Prompt:
The expected answer is a single number, namely how many lines in the data below hold the word "tipos".

Extracted data:
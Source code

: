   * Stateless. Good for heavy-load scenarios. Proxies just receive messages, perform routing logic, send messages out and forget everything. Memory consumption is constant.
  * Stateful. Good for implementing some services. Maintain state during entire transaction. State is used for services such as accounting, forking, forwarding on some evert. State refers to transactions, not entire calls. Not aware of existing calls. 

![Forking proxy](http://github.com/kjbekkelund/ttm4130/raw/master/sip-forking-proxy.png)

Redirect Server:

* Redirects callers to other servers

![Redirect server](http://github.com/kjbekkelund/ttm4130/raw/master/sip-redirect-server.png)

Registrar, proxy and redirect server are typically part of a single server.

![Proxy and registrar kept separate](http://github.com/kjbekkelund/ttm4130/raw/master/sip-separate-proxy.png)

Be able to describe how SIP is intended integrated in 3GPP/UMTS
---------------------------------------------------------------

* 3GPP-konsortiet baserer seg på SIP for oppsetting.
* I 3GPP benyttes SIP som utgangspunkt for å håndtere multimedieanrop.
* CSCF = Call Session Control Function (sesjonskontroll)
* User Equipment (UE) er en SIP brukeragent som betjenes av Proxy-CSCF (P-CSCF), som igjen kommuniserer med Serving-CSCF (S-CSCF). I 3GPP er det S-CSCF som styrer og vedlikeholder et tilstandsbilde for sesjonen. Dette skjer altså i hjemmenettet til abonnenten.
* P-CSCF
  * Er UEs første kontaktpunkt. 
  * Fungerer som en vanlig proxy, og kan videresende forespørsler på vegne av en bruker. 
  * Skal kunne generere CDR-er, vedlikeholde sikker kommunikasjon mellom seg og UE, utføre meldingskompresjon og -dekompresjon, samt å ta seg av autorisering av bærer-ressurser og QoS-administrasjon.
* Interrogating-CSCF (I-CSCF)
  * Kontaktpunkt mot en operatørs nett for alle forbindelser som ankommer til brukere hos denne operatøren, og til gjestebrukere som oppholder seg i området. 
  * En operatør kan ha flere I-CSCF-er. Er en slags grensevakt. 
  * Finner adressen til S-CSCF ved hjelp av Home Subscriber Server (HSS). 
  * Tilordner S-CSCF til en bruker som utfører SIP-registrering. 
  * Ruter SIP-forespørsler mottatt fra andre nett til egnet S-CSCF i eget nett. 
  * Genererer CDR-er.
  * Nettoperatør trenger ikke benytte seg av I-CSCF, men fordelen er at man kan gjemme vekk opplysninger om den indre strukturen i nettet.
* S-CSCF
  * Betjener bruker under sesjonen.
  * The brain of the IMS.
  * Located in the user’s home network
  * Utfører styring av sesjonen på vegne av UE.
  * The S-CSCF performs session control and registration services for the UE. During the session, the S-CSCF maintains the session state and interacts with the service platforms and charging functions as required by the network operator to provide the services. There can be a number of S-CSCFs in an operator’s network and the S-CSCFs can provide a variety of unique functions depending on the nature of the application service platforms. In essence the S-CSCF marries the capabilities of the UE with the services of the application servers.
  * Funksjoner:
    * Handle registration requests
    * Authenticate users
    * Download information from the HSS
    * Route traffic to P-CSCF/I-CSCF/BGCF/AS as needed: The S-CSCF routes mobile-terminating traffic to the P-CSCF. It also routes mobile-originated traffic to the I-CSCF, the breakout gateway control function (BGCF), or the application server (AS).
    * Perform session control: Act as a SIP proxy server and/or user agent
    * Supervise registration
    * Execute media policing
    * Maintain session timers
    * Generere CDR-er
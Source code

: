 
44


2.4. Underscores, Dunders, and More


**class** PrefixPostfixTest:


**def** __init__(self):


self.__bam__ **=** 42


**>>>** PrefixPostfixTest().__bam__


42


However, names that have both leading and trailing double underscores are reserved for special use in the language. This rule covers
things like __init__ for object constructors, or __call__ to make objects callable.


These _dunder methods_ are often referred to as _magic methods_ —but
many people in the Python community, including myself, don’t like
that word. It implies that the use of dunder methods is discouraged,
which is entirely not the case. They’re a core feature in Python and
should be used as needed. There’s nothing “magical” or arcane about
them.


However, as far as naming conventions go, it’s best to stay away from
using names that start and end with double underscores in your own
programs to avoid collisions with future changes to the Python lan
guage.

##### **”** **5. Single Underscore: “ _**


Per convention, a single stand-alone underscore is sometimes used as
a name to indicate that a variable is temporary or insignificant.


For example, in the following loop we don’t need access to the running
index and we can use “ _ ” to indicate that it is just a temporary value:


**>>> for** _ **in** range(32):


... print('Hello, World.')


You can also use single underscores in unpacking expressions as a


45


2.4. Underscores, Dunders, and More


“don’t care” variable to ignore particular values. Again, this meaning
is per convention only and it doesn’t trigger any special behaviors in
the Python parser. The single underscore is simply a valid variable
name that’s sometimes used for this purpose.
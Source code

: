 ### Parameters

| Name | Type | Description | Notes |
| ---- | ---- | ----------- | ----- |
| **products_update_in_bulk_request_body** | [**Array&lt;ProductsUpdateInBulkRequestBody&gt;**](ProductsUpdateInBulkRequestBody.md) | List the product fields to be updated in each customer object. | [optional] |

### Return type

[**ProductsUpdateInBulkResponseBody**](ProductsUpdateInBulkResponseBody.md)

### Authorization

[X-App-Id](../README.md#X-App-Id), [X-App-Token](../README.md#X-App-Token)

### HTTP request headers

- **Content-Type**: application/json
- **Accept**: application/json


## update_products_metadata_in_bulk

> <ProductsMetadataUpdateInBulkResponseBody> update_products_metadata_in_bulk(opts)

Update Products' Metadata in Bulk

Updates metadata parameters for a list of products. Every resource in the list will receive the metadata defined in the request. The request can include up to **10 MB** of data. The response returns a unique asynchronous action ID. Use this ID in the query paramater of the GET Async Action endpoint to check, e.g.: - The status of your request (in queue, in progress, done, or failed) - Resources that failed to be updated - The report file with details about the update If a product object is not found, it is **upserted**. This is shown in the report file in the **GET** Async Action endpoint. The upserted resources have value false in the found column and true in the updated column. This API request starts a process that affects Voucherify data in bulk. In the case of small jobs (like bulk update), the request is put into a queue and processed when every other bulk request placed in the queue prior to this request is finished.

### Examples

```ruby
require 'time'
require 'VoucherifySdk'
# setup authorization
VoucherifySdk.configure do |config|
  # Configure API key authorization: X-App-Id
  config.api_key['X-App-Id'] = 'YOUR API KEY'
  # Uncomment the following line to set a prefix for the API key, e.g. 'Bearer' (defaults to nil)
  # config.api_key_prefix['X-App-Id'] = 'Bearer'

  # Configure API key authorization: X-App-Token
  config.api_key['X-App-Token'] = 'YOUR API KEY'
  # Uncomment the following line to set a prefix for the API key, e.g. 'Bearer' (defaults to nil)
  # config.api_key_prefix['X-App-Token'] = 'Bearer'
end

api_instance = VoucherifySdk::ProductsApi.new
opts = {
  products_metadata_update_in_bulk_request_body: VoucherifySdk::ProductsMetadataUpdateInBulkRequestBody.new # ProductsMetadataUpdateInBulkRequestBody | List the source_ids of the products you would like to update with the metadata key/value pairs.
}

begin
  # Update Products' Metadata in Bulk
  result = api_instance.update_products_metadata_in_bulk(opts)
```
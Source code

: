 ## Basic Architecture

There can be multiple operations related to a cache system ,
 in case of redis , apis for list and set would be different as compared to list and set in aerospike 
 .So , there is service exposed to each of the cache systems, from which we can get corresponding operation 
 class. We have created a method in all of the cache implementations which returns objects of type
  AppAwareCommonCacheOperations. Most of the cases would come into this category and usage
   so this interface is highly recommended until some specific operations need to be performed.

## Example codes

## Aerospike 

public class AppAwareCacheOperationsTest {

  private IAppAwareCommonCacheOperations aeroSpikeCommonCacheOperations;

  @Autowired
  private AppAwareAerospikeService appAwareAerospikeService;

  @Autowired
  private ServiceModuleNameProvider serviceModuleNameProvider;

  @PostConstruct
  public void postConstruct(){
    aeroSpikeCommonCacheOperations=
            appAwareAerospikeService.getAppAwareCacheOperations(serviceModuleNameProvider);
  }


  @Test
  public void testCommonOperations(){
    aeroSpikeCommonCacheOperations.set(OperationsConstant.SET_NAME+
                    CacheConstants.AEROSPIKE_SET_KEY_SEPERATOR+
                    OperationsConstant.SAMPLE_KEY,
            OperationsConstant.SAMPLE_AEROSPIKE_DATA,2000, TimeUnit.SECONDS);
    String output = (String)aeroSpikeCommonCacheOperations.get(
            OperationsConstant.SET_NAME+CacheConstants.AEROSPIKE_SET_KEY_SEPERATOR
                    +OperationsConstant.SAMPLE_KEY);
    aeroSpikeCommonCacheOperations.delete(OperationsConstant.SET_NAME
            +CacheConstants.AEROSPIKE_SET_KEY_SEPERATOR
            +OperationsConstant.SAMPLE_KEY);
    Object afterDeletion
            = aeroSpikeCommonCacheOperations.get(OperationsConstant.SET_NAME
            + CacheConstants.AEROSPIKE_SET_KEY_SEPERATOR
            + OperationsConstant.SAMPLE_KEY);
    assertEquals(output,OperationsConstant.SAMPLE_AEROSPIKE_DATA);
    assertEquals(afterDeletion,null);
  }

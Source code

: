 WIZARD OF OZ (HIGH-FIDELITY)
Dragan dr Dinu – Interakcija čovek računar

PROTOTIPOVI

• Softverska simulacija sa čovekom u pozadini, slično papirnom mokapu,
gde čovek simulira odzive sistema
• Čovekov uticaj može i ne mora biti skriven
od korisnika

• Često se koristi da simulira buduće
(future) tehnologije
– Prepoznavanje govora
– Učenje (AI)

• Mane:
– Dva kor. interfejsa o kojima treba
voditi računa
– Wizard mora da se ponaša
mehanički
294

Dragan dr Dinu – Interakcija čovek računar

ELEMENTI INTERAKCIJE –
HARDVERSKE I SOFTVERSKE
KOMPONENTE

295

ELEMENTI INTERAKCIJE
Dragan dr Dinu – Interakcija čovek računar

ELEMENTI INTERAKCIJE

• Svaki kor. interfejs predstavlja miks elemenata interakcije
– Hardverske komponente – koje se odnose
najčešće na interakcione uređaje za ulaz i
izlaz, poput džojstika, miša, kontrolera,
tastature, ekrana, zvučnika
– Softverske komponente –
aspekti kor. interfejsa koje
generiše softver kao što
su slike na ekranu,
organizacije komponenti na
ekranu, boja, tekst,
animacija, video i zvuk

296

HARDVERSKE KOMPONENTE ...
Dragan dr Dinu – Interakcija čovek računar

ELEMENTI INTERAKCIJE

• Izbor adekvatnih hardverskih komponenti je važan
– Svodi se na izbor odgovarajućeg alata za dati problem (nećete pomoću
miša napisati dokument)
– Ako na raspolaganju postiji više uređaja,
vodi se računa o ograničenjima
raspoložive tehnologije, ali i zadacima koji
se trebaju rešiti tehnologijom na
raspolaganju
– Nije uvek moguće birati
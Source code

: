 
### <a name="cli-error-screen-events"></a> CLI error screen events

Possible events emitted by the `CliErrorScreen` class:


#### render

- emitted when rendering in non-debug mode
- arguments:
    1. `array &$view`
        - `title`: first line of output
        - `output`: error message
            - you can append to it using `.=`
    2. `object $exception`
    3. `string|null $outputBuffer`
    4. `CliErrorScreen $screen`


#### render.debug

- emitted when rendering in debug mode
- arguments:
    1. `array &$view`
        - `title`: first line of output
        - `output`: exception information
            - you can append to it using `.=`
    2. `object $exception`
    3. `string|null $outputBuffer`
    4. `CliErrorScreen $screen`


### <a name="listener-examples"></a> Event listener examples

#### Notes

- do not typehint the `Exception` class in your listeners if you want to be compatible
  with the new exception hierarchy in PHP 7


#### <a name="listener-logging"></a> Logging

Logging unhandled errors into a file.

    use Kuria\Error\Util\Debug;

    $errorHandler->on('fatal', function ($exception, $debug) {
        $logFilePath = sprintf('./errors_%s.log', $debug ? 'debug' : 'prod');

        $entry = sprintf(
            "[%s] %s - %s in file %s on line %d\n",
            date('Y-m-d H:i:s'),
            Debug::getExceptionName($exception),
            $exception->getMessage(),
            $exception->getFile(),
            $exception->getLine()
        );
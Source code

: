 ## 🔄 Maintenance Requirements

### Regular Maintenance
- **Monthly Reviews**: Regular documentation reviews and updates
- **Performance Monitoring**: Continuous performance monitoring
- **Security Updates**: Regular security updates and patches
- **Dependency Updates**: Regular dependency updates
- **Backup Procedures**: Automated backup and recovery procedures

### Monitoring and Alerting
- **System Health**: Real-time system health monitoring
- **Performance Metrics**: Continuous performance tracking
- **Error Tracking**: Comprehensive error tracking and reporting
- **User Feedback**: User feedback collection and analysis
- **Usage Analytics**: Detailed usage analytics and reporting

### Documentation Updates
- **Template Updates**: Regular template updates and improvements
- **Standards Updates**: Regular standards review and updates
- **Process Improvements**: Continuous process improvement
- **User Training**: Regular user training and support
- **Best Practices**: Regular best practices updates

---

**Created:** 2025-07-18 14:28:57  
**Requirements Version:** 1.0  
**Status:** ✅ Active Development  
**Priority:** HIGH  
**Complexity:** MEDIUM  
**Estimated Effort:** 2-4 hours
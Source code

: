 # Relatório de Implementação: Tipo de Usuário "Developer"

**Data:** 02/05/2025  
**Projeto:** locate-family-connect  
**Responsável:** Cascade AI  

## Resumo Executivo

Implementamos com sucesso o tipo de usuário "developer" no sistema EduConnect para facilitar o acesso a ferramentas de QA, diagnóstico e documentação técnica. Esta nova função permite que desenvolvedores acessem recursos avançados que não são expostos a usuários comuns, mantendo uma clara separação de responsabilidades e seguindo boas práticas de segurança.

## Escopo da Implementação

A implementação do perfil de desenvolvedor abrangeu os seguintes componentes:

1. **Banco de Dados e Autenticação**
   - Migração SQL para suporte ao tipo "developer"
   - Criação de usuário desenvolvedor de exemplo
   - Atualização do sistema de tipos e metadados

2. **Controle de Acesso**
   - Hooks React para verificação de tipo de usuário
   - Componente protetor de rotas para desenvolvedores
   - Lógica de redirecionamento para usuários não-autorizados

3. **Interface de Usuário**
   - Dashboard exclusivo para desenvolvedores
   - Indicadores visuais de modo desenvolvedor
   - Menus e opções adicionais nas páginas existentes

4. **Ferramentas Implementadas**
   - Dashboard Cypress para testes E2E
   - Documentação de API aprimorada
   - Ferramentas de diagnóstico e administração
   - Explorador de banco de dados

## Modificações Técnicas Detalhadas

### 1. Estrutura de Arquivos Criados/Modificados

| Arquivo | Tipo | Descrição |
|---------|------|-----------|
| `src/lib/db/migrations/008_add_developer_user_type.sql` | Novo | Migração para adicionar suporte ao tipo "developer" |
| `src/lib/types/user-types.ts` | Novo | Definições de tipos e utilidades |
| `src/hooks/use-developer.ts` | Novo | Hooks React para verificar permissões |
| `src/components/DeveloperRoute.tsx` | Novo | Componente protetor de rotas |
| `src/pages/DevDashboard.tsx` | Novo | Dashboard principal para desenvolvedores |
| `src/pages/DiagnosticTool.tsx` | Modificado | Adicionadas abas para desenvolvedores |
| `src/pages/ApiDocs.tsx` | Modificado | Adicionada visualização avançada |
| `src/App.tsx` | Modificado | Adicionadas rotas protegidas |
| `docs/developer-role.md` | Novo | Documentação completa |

Your solution:
2